THE PROBLEM: Lines in the records below that contain the word "transitions" must each be copied.

━━ PROVIDED DATA

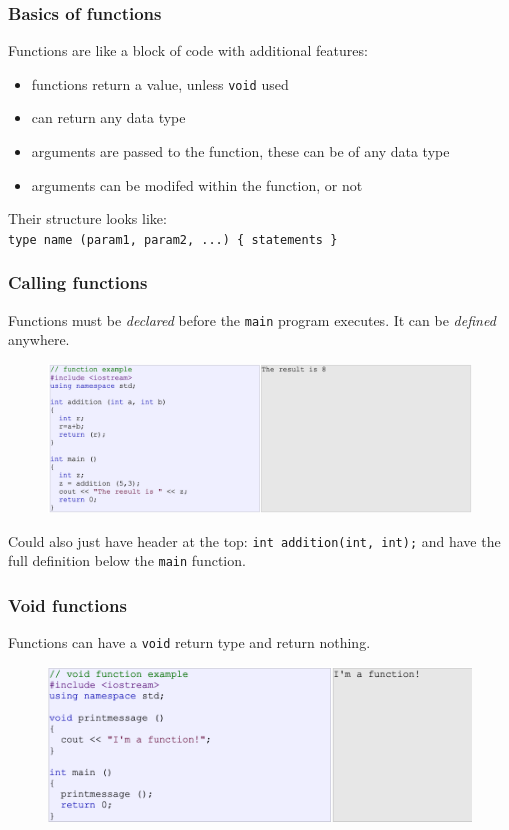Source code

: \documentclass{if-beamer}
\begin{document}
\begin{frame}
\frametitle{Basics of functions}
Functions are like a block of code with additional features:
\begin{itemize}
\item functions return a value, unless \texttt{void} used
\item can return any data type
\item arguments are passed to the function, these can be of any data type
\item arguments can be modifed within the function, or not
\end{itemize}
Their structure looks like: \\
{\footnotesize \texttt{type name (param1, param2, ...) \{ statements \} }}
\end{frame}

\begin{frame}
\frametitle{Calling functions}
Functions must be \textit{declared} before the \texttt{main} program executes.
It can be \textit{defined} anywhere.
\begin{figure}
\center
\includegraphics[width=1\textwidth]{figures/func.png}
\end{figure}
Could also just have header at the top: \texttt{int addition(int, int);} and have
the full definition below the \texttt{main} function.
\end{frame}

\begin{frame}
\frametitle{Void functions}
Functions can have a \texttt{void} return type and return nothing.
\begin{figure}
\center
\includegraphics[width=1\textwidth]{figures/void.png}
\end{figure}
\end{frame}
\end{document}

━━━━
━━ PROVIDED DATA

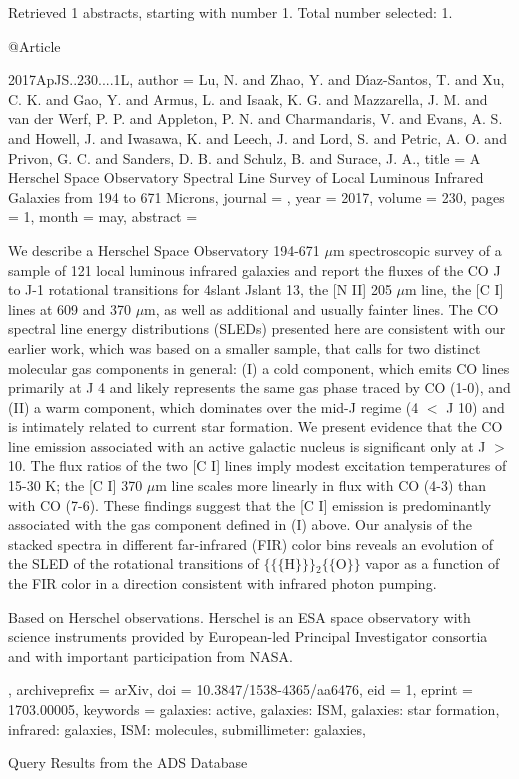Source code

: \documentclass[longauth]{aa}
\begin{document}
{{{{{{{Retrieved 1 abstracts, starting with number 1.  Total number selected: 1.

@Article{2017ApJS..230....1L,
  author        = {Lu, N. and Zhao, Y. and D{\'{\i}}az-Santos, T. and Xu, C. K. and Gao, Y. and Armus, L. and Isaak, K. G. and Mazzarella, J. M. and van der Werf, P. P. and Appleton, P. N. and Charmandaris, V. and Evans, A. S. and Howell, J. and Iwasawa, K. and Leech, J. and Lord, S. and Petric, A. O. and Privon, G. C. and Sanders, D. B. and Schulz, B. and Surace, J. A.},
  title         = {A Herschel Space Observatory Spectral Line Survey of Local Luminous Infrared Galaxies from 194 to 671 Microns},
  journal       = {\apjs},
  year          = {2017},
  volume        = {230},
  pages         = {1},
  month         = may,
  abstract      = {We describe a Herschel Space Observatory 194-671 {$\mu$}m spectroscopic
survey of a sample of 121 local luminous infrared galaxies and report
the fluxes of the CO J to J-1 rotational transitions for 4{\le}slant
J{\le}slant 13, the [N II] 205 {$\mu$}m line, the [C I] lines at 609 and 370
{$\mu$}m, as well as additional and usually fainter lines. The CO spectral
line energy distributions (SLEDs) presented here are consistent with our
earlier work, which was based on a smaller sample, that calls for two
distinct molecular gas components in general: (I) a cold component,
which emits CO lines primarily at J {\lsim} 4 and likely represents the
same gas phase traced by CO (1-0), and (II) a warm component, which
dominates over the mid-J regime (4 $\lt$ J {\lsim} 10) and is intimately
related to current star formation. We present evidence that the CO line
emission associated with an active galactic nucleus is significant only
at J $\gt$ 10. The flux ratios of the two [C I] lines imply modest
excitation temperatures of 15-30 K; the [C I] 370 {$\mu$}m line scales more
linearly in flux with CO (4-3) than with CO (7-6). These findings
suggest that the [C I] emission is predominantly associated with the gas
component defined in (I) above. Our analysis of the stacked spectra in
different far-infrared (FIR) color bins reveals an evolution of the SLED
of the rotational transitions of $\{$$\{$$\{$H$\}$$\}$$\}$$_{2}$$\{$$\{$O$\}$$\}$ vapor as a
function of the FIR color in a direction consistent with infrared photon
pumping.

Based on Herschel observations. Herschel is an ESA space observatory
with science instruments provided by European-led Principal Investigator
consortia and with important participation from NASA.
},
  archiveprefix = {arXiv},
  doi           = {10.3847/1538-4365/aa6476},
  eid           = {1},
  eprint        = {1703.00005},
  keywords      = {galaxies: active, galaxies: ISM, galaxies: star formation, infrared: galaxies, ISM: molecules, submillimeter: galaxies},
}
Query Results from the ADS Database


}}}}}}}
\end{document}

━━━━
━━ PROVIDED DATA

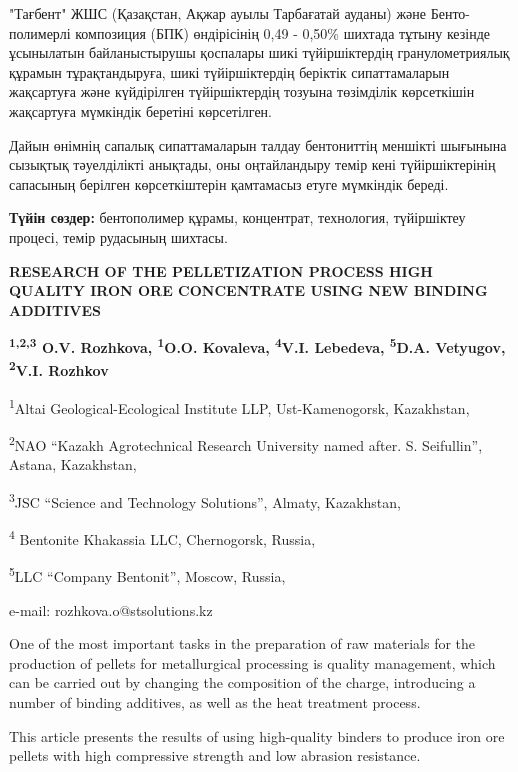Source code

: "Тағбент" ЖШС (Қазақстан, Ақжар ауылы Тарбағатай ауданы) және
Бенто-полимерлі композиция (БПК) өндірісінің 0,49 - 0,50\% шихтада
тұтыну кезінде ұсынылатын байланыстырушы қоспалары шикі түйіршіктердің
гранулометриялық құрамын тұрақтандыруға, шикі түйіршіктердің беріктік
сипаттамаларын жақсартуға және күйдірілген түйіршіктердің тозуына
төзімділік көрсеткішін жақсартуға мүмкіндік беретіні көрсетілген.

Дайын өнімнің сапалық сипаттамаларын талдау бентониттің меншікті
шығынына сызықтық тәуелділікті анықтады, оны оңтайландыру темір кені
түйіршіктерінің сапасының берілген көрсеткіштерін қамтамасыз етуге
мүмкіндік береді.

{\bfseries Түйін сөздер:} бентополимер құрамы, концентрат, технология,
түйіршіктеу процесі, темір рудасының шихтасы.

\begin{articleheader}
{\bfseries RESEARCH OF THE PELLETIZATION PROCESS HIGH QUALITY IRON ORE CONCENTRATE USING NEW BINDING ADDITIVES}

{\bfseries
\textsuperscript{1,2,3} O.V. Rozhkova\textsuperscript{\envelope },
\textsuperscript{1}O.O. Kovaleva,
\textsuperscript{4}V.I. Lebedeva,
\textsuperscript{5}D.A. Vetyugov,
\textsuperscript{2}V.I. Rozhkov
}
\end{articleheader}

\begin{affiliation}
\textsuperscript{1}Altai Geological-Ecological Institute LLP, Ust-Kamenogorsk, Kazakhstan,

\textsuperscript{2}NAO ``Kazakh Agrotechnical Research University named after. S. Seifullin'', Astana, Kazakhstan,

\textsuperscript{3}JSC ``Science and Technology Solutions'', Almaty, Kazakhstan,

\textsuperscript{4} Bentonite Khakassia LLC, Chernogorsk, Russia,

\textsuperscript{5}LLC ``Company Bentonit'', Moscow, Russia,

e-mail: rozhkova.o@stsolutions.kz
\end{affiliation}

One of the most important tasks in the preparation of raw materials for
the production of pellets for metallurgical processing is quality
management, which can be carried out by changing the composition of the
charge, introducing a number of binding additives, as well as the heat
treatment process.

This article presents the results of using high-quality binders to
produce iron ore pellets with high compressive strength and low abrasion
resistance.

━━━━

SOLUTION TO THE PROBLEM:
the fluxes of the CO J to J-1 rotational transitions for 4{\le}slant
of the rotational transitions of $\{$$\{$$\{$H$\}$$\}$$\}$$_{2}$$\{$$\{$O$\}$$\}$ vapor as a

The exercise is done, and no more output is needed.